* [Document images with source code]
>>>

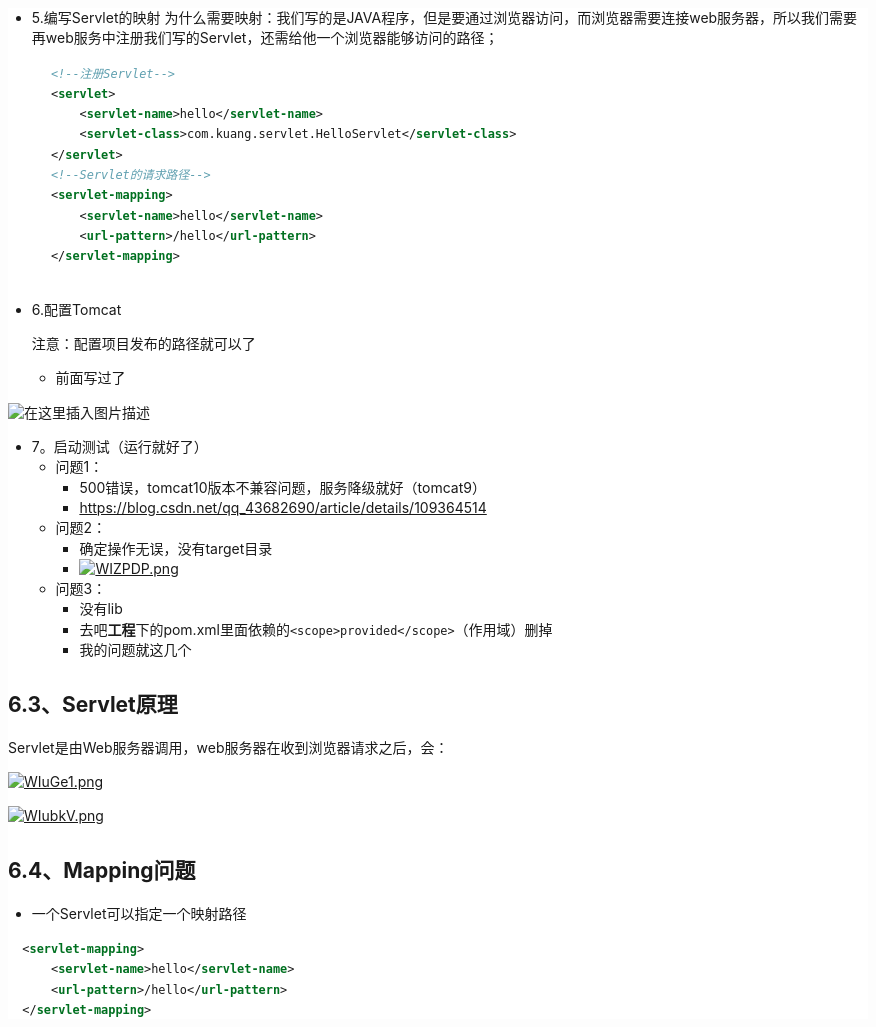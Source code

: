 
- 5.编写Servlet的映射
  为什么需要映射：我们写的是JAVA程序，但是要通过浏览器访问，而浏览器需要连接web服务器，所以我们需要再web服务中注册我们写的Servlet，还需给他一个浏览器能够访问的路径；

```xml
      <!--注册Servlet-->
      <servlet>
          <servlet-name>hello</servlet-name>
          <servlet-class>com.kuang.servlet.HelloServlet</servlet-class>
      </servlet>
      <!--Servlet的请求路径-->
      <servlet-mapping>
          <servlet-name>hello</servlet-name>
          <url-pattern>/hello</url-pattern>
      </servlet-mapping>
  
```

- 6.配置Tomcat

  注意：配置项目发布的路径就可以了

  - 前面写过了

![在这里插入图片描述](https://s2.loli.net/2022/11/04/K8GfqRcO2FhgwkV.png)

- 7。启动测试（运行就好了）
  - 问题1：
    - 500错误，tomcat10版本不兼容问题，服务降级就好（tomcat9）
    - https://blog.csdn.net/qq_43682690/article/details/109364514
  - 问题2：
    - 确定操作无误，没有target目录
    - [![WIZPDP.png](https://s2.loli.net/2022/11/04/bQvEJBKaOU1wAZs.png)](https://imgtu.com/i/WIZPDP)
  - 问题3：
    - 没有lib
    - 去吧**工程**下的pom.xml里面依赖的`<scope>provided</scope>`（作用域）删掉
    - 我的问题就这几个

## 6.3、Servlet原理

Servlet是由Web服务器调用，web服务器在收到浏览器请求之后，会：

[![WIuGe1.png](https://s2.loli.net/2022/11/04/anBkNhUCOIWuJQA.png)](https://imgtu.com/i/WIuGe1)

[![WIubkV.png](https://s2.loli.net/2022/11/04/ufUgk5r4jSdHI3A.png)](https://imgtu.com/i/WIubkV)

## 6.4、Mapping问题

- 一个Servlet可以指定一个映射路径

```xml
  <servlet-mapping>
      <servlet-name>hello</servlet-name>
      <url-pattern>/hello</url-pattern>
  </servlet-mapping>
```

<<<

* [Task item]
Of the lines above, copy each one that contains the word "pattern".

* [Task result]
          <url-pattern>/hello</url-pattern>
      <url-pattern>/hello</url-pattern>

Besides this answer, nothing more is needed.